# YOUR TASK
Repeat exactly, and only, the lines from the one containing "the Entire UI" through the end of the records.

(AVAILABLE DATA begins)

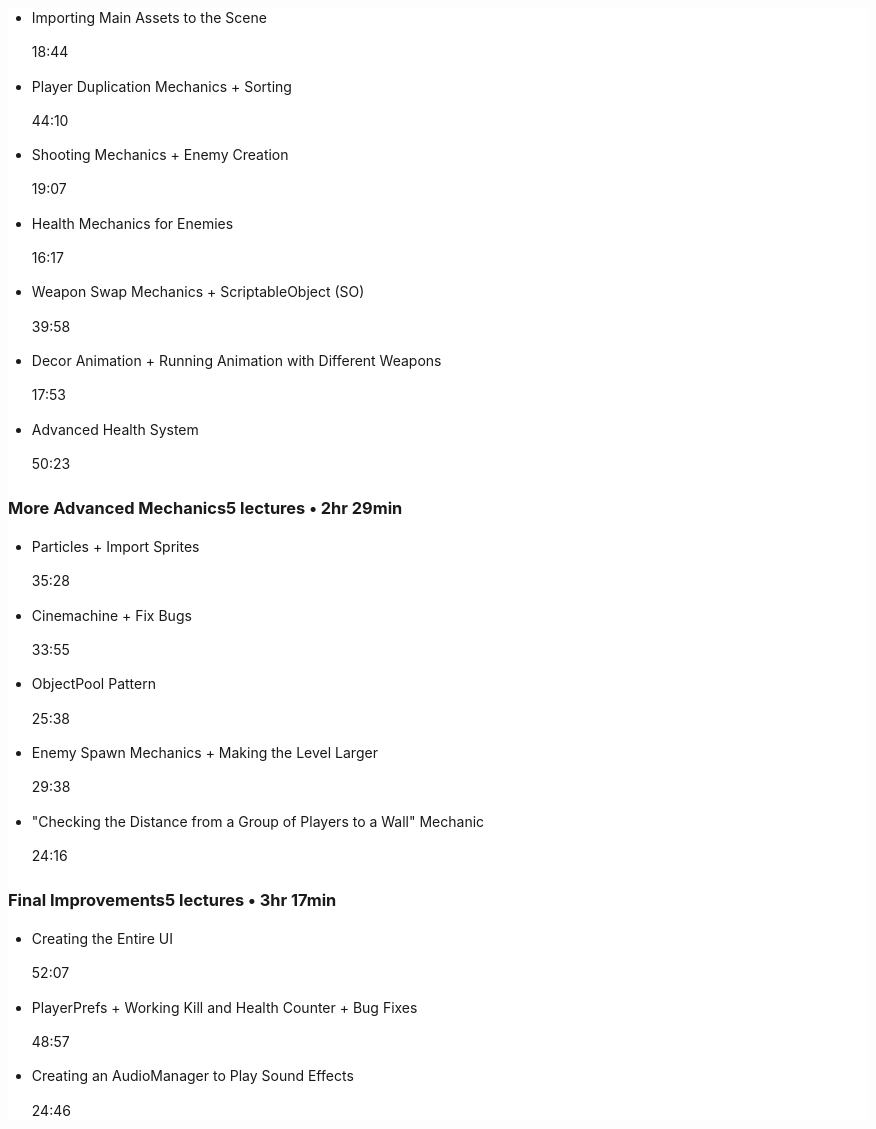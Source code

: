 -   Importing Main Assets to the Scene
    
    18:44
    
-   Player Duplication Mechanics + Sorting
    
    44:10
    
-   Shooting Mechanics + Enemy Creation
    
    19:07
    
-   Health Mechanics for Enemies
    
    16:17
    
-   Weapon Swap Mechanics + ScriptableObject (SO)
    
    39:58
    
-   Decor Animation + Running Animation with Different Weapons
    
    17:53
    
-   Advanced Health System
    
    50:23
    

### More Advanced Mechanics5 lectures • 2hr 29min

-   Particles + Import Sprites
    
    35:28
    
-   Cinemachine + Fix Bugs
    
    33:55
    
-   ObjectPool Pattern
    
    25:38
    
-   Enemy Spawn Mechanics + Making the Level Larger
    
    29:38
    
-   "Checking the Distance from a Group of Players to a Wall" Mechanic
    
    24:16
    

### Final Improvements5 lectures • 3hr 17min

-   Creating the Entire UI
    
    52:07
    
-   PlayerPrefs + Working Kill and Health Counter + Bug Fixes
    
    48:57
    
-   Creating an AudioManager to Play Sound Effects
    
    24:46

(AVAILABLE DATA ends)

# OUTPUT OF THE TASK
-   Creating the Entire UI
    
    52:07
    
-   PlayerPrefs + Working Kill and Health Counter + Bug Fixes
    
    48:57
    
-   Creating an AudioManager to Play Sound Effects
    
    24:46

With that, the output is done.